▶ Exercise objective
The expected answer is the data below, printed verbatim without its pictures.

::::

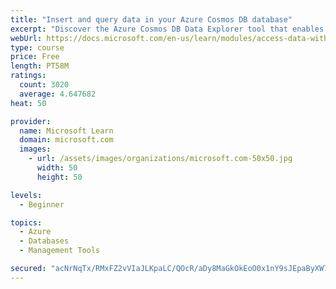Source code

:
 ```yaml
---
title: "Insert and query data in your Azure Cosmos DB database"
excerpt: "Discover the Azure Cosmos DB Data Explorer tool that enables you to add or modify data. Create stored procedures in JavaScript."
webUrl: https://docs.microsoft.com/en-us/learn/modules/access-data-with-cosmos-db-and-sql-api/
type: course
price: Free
length: PT58M
ratings:
  count: 3020
  average: 4.647682
heat: 50

provider:
  name: Microsoft Learn
  domain: microsoft.com
  images:
    - url: /assets/images/organizations/microsoft.com-50x50.jpg
      width: 50
      height: 50

levels:
  - Beginner

topics:
  - Azure
  - Databases
  - Management Tools

secured: "acNrNqTx/RMxFZ2vVIaJLKpaLC/QOcR/aDy8MaGkOkEoO0x1nY9sJEpaByXW7kti/3DvSyBaPk8V2vQO4gD5WSN7Qp5HWXdH7I5kXSY8F5G4Dvie6d7qWB7LYHW61tRRfCjEwBI20KvUf5SBP7lWDAJ2utff0nzlnrXZDgkaq81suK1oxLS3QMMQwm3r/anVHDV5t5GEBjWSRK+0UMGa6c4X7AoZ6anQt27Z1HAi+DTEJTMEW0Eh4vek/86jP/Xpvp7BE/0e7tmJq7Jt4eK/ghmFRDtKqeH3iivUhmSnP7xYhCiQhACcR+CRHaHFwfXrkD6VwjWejPC8+ydzw7CquNok5qa3aSuUyqdeaTP2P73sgpJhS8Ys/Yt35lVR47M2WikQcmAiJ2FaqtFS2y7hVnhb4wMWdO56GN5Be3bbAm0=;edpmgARSZCOcOG8Se4lC2Q=="
---
```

::::

▶ Solved exercise
Source code

:
 ```yaml
---
title: "Insert and query data in your Azure Cosmos DB database"
excerpt: "Discover the Azure Cosmos DB Data Explorer tool that enables you to add or modify data. Create stored procedures in JavaScript."
webUrl: https://docs.microsoft.com/en-us/learn/modules/access-data-with-cosmos-db-and-sql-api/
type: course
price: Free
length: PT58M
ratings:
  count: 3020
  average: 4.647682
heat: 50

provider:
  name: Microsoft Learn
  domain: microsoft.com
  images:
    - url: /assets/images/organizations/microsoft.com-50x50.jpg
      width: 50
      height: 50

levels:
  - Beginner

topics:
  - Azure
  - Databases
  - Management Tools

secured: "acNrNqTx/RMxFZ2vVIaJLKpaLC/QOcR/aDy8MaGkOkEoO0x1nY9sJEpaByXW7kti/3DvSyBaPk8V2vQO4gD5WSN7Qp5HWXdH7I5kXSY8F5G4Dvie6d7qWB7LYHW61tRRfCjEwBI20KvUf5SBP7lWDAJ2utff0nzlnrXZDgkaq81suK1oxLS3QMMQwm3r/anVHDV5t5GEBjWSRK+0UMGa6c4X7AoZ6anQt27Z1HAi+DTEJTMEW0Eh4vek/86jP/Xpvp7BE/0e7tmJq7Jt4eK/ghmFRDtKqeH3iivUhmSnP7xYhCiQhACcR+CRHaHFwfXrkD6VwjWejPC8+ydzw7CquNok5qa3aSuUyqdeaTP2P73sgpJhS8Ys/Yt35lVR47M2WikQcmAiJ2FaqtFS2y7hVnhb4wMWdO56GN5Be3bbAm0=;edpmgARSZCOcOG8Se4lC2Q=="
---
```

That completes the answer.